■ **Activity**: When a line of the entries contains the word "natural", report that line.

■ **Provided material**:
►
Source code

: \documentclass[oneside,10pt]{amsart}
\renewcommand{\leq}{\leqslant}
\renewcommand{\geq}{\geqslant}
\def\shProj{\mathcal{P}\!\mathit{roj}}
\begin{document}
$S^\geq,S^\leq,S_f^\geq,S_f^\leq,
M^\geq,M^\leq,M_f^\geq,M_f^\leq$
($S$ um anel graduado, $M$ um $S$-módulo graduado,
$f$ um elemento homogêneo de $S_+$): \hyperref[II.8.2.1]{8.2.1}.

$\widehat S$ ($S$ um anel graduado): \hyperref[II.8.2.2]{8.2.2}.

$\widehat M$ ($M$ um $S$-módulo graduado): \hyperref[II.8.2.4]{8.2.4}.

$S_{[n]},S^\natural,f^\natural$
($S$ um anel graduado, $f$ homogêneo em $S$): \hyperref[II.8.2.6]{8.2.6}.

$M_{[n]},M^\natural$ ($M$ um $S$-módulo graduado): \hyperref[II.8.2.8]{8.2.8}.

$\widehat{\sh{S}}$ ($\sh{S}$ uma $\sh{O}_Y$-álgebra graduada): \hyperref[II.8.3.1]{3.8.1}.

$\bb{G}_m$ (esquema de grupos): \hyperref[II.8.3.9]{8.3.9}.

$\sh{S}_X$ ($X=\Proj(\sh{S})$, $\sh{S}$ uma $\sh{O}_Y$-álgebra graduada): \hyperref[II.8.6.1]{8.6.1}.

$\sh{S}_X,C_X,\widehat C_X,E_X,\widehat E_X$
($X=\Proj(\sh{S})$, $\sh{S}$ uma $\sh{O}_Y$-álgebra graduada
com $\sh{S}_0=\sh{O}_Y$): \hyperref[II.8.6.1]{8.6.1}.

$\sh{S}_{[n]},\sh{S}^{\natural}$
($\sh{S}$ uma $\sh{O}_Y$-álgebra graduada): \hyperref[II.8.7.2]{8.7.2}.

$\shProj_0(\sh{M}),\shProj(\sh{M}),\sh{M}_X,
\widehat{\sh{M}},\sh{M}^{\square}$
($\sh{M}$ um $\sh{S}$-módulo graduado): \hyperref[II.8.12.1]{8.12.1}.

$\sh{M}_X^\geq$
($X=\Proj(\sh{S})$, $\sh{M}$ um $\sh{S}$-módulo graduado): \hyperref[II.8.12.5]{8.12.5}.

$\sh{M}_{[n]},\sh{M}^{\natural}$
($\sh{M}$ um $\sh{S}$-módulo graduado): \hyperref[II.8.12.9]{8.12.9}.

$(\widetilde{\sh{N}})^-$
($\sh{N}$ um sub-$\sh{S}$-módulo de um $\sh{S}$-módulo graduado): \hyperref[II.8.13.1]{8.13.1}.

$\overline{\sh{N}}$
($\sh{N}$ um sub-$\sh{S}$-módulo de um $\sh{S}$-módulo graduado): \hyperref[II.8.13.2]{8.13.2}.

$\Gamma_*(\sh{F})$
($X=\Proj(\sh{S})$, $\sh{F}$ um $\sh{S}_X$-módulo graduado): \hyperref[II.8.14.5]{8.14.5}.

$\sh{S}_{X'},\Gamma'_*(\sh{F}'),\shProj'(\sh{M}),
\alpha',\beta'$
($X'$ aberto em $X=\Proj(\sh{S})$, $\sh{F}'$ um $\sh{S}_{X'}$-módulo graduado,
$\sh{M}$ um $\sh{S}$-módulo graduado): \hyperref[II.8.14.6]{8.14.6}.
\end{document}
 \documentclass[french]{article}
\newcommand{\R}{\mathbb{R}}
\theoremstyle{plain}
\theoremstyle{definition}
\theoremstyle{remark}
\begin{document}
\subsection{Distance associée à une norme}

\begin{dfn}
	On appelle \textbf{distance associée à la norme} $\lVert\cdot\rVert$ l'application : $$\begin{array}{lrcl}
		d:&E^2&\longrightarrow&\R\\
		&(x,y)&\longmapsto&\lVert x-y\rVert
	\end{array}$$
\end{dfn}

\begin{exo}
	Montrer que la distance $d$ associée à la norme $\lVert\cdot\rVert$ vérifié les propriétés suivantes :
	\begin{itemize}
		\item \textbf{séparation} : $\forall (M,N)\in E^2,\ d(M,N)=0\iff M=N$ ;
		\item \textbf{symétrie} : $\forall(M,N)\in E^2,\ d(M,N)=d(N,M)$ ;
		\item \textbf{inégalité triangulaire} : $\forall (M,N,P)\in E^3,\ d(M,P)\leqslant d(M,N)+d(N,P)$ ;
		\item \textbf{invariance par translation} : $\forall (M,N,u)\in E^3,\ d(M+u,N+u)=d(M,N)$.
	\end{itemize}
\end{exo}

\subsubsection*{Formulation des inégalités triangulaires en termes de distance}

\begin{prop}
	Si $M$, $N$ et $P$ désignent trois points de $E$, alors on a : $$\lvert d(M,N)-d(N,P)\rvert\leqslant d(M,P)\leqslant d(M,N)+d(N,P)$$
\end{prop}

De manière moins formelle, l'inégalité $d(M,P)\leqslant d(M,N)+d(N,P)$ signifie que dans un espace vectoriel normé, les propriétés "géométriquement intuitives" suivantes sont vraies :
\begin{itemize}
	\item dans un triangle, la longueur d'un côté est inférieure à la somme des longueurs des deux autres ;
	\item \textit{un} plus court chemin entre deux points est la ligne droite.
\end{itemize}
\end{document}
◄
■ **Response for this exercise**:
$S_{[n]},S^\natural,f^\natural$
$M_{[n]},M^\natural$ ($M$ um $S$-módulo graduado): \hyperref[II.8.2.8]{8.2.8}.
$\sh{S}_{[n]},\sh{S}^{\natural}$
$\sh{M}_{[n]},\sh{M}^{\natural}$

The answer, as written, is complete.